Hundreds of millions of rand which have allegedly been siphoned to Mauritius from a local coal mining company could be returned to the country.
This follows the revelation of an alleged embezzlement scheme in the Pretoria High Court which last week issued a draft order that Abubekir Salim and Mehmet Selim Kaymak should repatriate the money, held in a Mauritius Commercial Bank account, into Londani Coal’s FNB account.
This money – believed to be over R250 million, according to a highly placed source – is the proceeds from coal sales mined by Londani, the court order stated.
Londani is a subsidiary of the Mpumalanga-based Sumo Coal, which has been operational since 1995, according to a Bloomberg company profile.
Further adding to Salim and Kaymak’s woes is the draft order that their respective FNB accounts – believed to be a combined R100m – be frozen.
FNB was the eleventh respondent in the matter brought earlier this month by Huseyin Caliskan and Muhammed Caliskan on behalf of Sumo Coal.
The Caliskan brothers – who are nephews of Semsettin Caliskan, the Turkey-based Sumo chairperson – argued that they were unlawfully and fraudulently removed as directors from another company, Root Mining, which has ties to Sumo.
In the court application, Huseyin Caliskan accused Salim and Kaymak of elaborate acts of fraudulent misrepresentations, which resulted in alleged embezzlement of Londani Coal money and the transferring of prospecting rights held by Sumo.
“At issue here is the sale and transfer of the 100% shareholding that Sumo Coal had in Root Mining, not Londani Coal. Root Mining owned 74% of Londani Coal.

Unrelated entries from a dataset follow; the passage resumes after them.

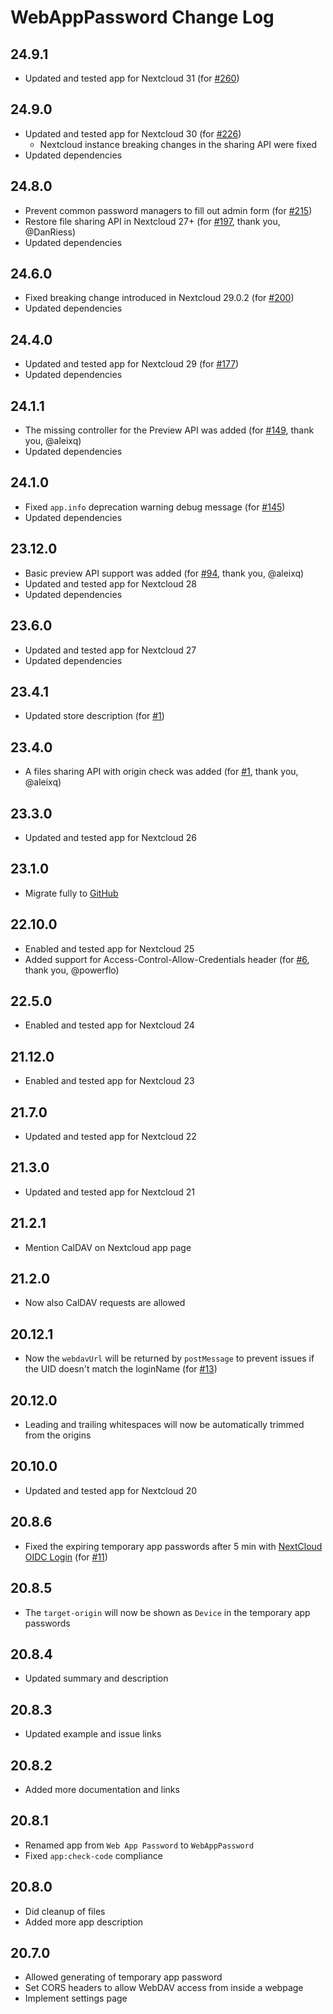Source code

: # WebAppPassword Change Log

## 24.9.1
- Updated and tested app for Nextcloud 31 (for [#260](https://github.com/digital-blueprint/webapppassword/issues/260))

## 24.9.0
- Updated and tested app for Nextcloud 30 (for [#226](https://github.com/digital-blueprint/webapppassword/issues/226))
    - Nextcloud instance breaking changes in the sharing API were fixed
- Updated dependencies

## 24.8.0
- Prevent common password managers to fill out admin form
  (for [#215](https://github.com/digital-blueprint/webapppassword/issues/215))
- Restore file sharing API in Nextcloud 27+
  (for [#197](https://github.com/digital-blueprint/webapppassword/issues/197), thank you, @DanRiess)
- Updated dependencies

## 24.6.0
- Fixed breaking change introduced in Nextcloud 29.0.2
  (for [#200](https://github.com/digital-blueprint/webapppassword/issues/200))
- Updated dependencies

## 24.4.0
- Updated and tested app for Nextcloud 29 (for [#177](https://github.com/digital-blueprint/webapppassword/issues/177))
- Updated dependencies

## 24.1.1
- The missing controller for the Preview API was added
  (for [#149](https://github.com/digital-blueprint/webapppassword/issues/149), thank you, @aleixq)
- Updated dependencies

## 24.1.0
- Fixed `app.info` deprecation warning debug message
  (for [#145](https://github.com/digital-blueprint/webapppassword/issues/145))
- Updated dependencies

## 23.12.0
- Basic preview API support was added
  (for [#94](https://github.com/digital-blueprint/webapppassword/pull/94), thank you, @aleixq)
- Updated and tested app for Nextcloud 28
- Updated dependencies

## 23.6.0
- Updated and tested app for Nextcloud 27
- Updated dependencies

## 23.4.1
- Updated store description (for [#1](https://github.com/digital-blueprint/webapppassword/issues/1))

## 23.4.0
- A files sharing API with origin check was added
  (for [#1](https://github.com/digital-blueprint/webapppassword/issues/1), thank you, @aleixq)

## 23.3.0
- Updated and tested app for Nextcloud 26

## 23.1.0
- Migrate fully to [GitHub](https://github.com/digital-blueprint/webapppassword)

## 22.10.0
- Enabled and tested app for Nextcloud 25
- Added support for Access-Control-Allow-Credentials header
  (for [#6](https://github.com/digital-blueprint/webapppassword/issues/6), thank you, @powerflo)

## 22.5.0
- Enabled and tested app for Nextcloud 24

## 21.12.0
- Enabled and tested app for Nextcloud 23

## 21.7.0
- Updated and tested app for Nextcloud 22

## 21.3.0

- Updated and tested app for Nextcloud 21

## 21.2.1

- Mention CalDAV on Nextcloud app page

## 21.2.0

- Now also CalDAV requests are allowed

## 20.12.1

- Now the `webdavUrl` will be returned by `postMessage` to prevent issues if the UID doesn't match the loginName
  (for [#13](https://gitlab.tugraz.at/dbp/nextcloud/webapppassword/-/issues/13))

## 20.12.0

- Leading and trailing whitespaces will now be automatically trimmed from the origins

## 20.10.0

- Updated and tested app for Nextcloud 20

## 20.8.6

- Fixed the expiring temporary app passwords after 5 min with [NextCloud OIDC Login](https://github.com/pulsejet/nextcloud-oidc-login)
  (for [#11](https://gitlab.tugraz.at/dbp/nextcloud/webapppassword/-/issues/11))

## 20.8.5

- The `target-origin` will now be shown as `Device` in the temporary app passwords

## 20.8.4

- Updated summary and description

## 20.8.3

- Updated example and issue links

## 20.8.2

- Added more documentation and links

## 20.8.1

- Renamed app from `Web App Password` to `WebAppPassword`
- Fixed `app:check-code` compliance

## 20.8.0

- Did cleanup of files
- Added more app description

## 20.7.0

- Allowed generating of temporary app password
- Set CORS headers to allow WebDAV access from inside a webpage
- Implement settings page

“The first and second respondents (Salim and Kaymak) were appointed to the board of directors in Londani on the strength of the ownership of Root Mining,” Huseyin said in his affidavit.
“It is the unlawful and fraudulent sale and transfer of Root Mining to Shura that the applicant (Sumo Coal) seeks to reverse. In the meantime, the applicant seeks an order against the first and second respondents to bar them from any business activity, control and management of Londani Coal.”
The high court agreed that the Caliskan brothers be “reinstated to their directorship of Root Mining Ltd, from which they were unlawfully and fraudulently removed”.
Salim and Kaymak, the order added, had been removed from their directorships of Londani Coal.
However, Salim, who still refers to himself as a director at Londani, was bemused when contacted by The Star as to what the court application and order entailed.
“I am totally surprised and deeply concerned about the baseless allegations levelled against me. I do not know of any such legal application issues against me,” Salim asserted.
“I consider these absurd allegations to be part of a disturbing campaign to defame my professional and personal reputation, and I will consider my legal options in response to the accusers.
“I trust that your newspaper will print the facts, despite the wholly inaccurate information you have received,” a fuming Salim said.
Equally perplexed by the application and order was Sumo’s chairperson, Semsettin Caliskan, who said he didn’t know why his nephews had launched this application without his knowledge.
“As the chairperson of Sumo Coal, I do not know of any legal application to which you refer. We have not had a board meeting to authorise any such legal application either Mr Huseyin has no jurisdiction to go to court on behalf of Sumo,” Semsettin said.
He added that he was based in Turkey and had not been in South Africa for over a year.
Phone calls and SMSes that were sent to Kaymak went unanswered.